What really happened was this: Among the mistakes he made in the trial, Mr. Kimberlin tried to introduce unauthenticated documents into evidence. The judge, following the rules of evidence, refused to allow it. When Mr. Kimberlin figured out that he could ask Mr. Walker under oath to authenticate the documents, he assumed he could do so during cross examination. When Aaron Walker did not have to put on a defense because no case had been made against him, Mr. Kimberlin’s plan was ruined. But if he had been called, Aaron Walker would have been within his rights to refuse to authenticate the documents if they were incriminating. BTW, they weren’t. (I should also note that in the 5 July trial for another Peace Order, Mr. Walker was willing to authenticate postings he had made, but the judge found that the documents didn’t support Mr. KImberlin’s claims in that case.)
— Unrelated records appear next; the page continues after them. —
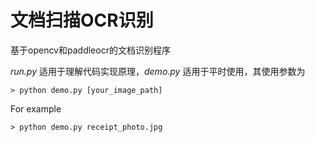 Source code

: # 文档扫描OCR识别

基于opencv和paddleocr的文档识别程序

*run.py* 适用于理解代码实现原理，*demo.py* 适用于平时使用，其使用参数为

```
> python demo.py [your_image_path]
```

For example

```
> python demo.py receipt_photo.jpg
``` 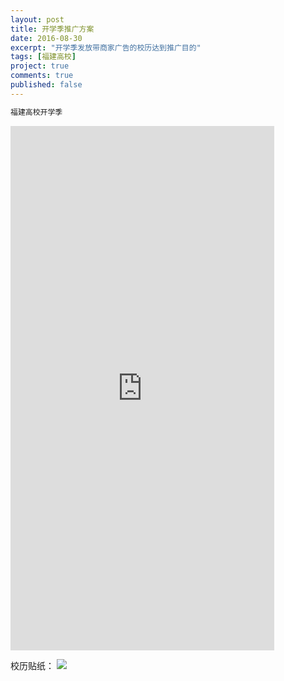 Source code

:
 ```yaml
---
layout: post
title: 开学季推广方案
date: 2016-08-30
excerpt: "开学季发放带商家广告的校历达到推广目的"
tags: [福建高校]
project: true
comments: true
published: false
---
```

```php
福建高校开学季
```

<iframe src="https://modao.cc/app/iTgRnbRH7abkkdYqC6TNYaRYwJNASTh/embed" width="422" height="839" allowTransparency="true" frameborder="0"></iframe>

校历贴纸：
![](http://img.vinechen.com/%E5%8F%AF%E8%83%BD%E6%98%AF%E6%9C%80%E7%BB%88%E7%89%88%E4%BA%86.png)

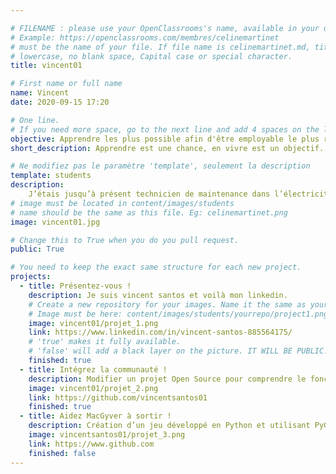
 ```yaml
---

# FILENAME : please use your OpenClassrooms's name, available in your url.
# Example: https://openclassrooms.com/membres/celinemartinet
# must be the name of your file. If file name is celinemartinet.md, title is celinemartinet.
# lowercase, no blank space, Capital case or special character.
title: vincent01

# First name or full name
name: Vincent
date: 2020-09-15 17:20

# One line.
# If you need more space, go to the next line and add 4 spaces on the left, as in 'description'.
objective: Apprendre les plus possible afin d'être employable le plus rapidement possible.
short_description: Apprendre est une chance, en vivre est un objectif.

# Ne modifiez pas le paramètre 'template', seulement la description
template: students
description:
    J’étais jusqu’à présent technicien de maintenance dans l’électricité et il était grand temps de donner un autre tournant à ma vie professionnelle en faisant de ma passion mon quotidien. C’est la formation de développeur IOS qui m’a séduite et qui correspond à mes aspirations.
# image must be located in content/images/students
# name should be the same as this file. Eg: celinemartinet.png
image: vincent01.jpg

# Change this to True when you do you pull request.
public: True

# You need to keep the exact same structure for each new project.
projects:
  - title: Présentez-vous !
    description: Je suis vincent santos et voilà mon linkedin.
    # Create a new repository for your images. Name it the same as your nickname and profile picture.
    # Image must be here: content/images/students/yourrepo/project1.png
    image: vincent01/projet_1.png
    link: https://www.linkedin.com/in/vincent-santos-885564175/
    # 'true' makes it fully available.
    # 'false' will add a black layer on the picture. IT WILL BE PUBLIC!
    finished: true
  - title: Intégrez la communauté !
    description: Modifier un projet Open Source pour comprendre le fonctionnement de Git, de Github et des pull requests.  
    image: vincent01/projet_2.png
    link: https://github.com/vincentsantos01
    finished: true
  - title: Aidez MacGyver à sortir !
    description: Création d’un jeu développé en Python et utilisant PyGame.
    image: vincentsantos01/projet_3.png
    link: https://www.github.com
    finished: false
---
```

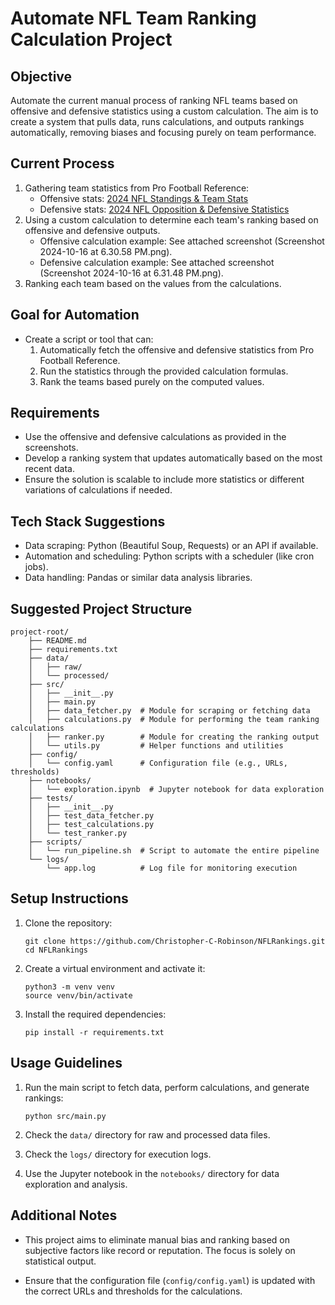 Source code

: # Automate NFL Team Ranking Calculation Project

## Objective
Automate the current manual process of ranking NFL teams based on offensive and defensive statistics using a custom calculation. The aim is to create a system that pulls data, runs calculations, and outputs rankings automatically, removing biases and focusing purely on team performance.

## Current Process
1. Gathering team statistics from Pro Football Reference:
   - Offensive stats: [2024 NFL Standings & Team Stats](https://www.pro-football-reference.com/years/2024/)
   - Defensive stats: [2024 NFL Opposition & Defensive Statistics](https://www.pro-football-reference.com/years/2024/opp.htm)
2. Using a custom calculation to determine each team's ranking based on offensive and defensive outputs.
   - Offensive calculation example: See attached screenshot (Screenshot 2024-10-16 at 6.30.58 PM.png).
   - Defensive calculation example: See attached screenshot (Screenshot 2024-10-16 at 6.31.48 PM.png).
3. Ranking each team based on the values from the calculations.

## Goal for Automation
- Create a script or tool that can:
  1. Automatically fetch the offensive and defensive statistics from Pro Football Reference.
  2. Run the statistics through the provided calculation formulas.
  3. Rank the teams based purely on the computed values.

## Requirements
- Use the offensive and defensive calculations as provided in the screenshots.
- Develop a ranking system that updates automatically based on the most recent data.
- Ensure the solution is scalable to include more statistics or different variations of calculations if needed.

## Tech Stack Suggestions
- Data scraping: Python (Beautiful Soup, Requests) or an API if available.
- Automation and scheduling: Python scripts with a scheduler (like cron jobs).
- Data handling: Pandas or similar data analysis libraries.

## Suggested Project Structure
```
project-root/
    ├── README.md
    ├── requirements.txt
    ├── data/
    │   ├── raw/
    │   └── processed/
    ├── src/
    │   ├── __init__.py
    │   ├── main.py
    │   ├── data_fetcher.py  # Module for scraping or fetching data
    │   ├── calculations.py  # Module for performing the team ranking calculations
    │   ├── ranker.py        # Module for creating the ranking output
    │   └── utils.py         # Helper functions and utilities
    ├── config/
    │   └── config.yaml      # Configuration file (e.g., URLs, thresholds)
    ├── notebooks/
    │   └── exploration.ipynb  # Jupyter notebook for data exploration
    ├── tests/
    │   ├── __init__.py
    │   ├── test_data_fetcher.py
    │   ├── test_calculations.py
    │   └── test_ranker.py
    ├── scripts/
    │   └── run_pipeline.sh  # Script to automate the entire pipeline
    └── logs/
        └── app.log          # Log file for monitoring execution
```

## Setup Instructions
1. Clone the repository:
   ```
   git clone https://github.com/Christopher-C-Robinson/NFLRankings.git
   cd NFLRankings
   ```

2. Create a virtual environment and activate it:
   ```
   python3 -m venv venv
   source venv/bin/activate
   ```

3. Install the required dependencies:
   ```
   pip install -r requirements.txt
   ```

## Usage Guidelines
1. Run the main script to fetch data, perform calculations, and generate rankings:
   ```
   python src/main.py
   ```

2. Check the `data/` directory for raw and processed data files.

3. Check the `logs/` directory for execution logs.

4. Use the Jupyter notebook in the `notebooks/` directory for data exploration and analysis.

## Additional Notes
- This project aims to eliminate manual bias and ranking based on subjective factors like record or reputation. The focus is solely on statistical output.

- Ensure that the configuration file (`config/config.yaml`) is updated with the correct URLs and thresholds for the calculations.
The court’s upholding Mr. Walker’s due process rights is not the same thing as denying Mr. Kimberlin’s rights.

IANAPsychologist, but given what seems to be Mr. Kimberlin’s failure to conform to social norms, his repeated lying, his irritability and aggressiveness, his consistent irresponsibility in his failure to recognize his financial responsibility to Mrs. DeLong, and his lack of remorse, … oh, never mind. I believe he’s a menace and that the sooner he’s brought to justice, the better.

Meanwhile, we’ll soon see if Mr. Kimberlin feels that he needs to exercise his Fifth Amendment right to avoid self-incrimination in order to keep from committing perjury during the upcoming discovery in the Virginia case of Walker v. Kimberlin, et al., and we’ll see if the Maryland Court of Appeals grants him a writ of certiorari.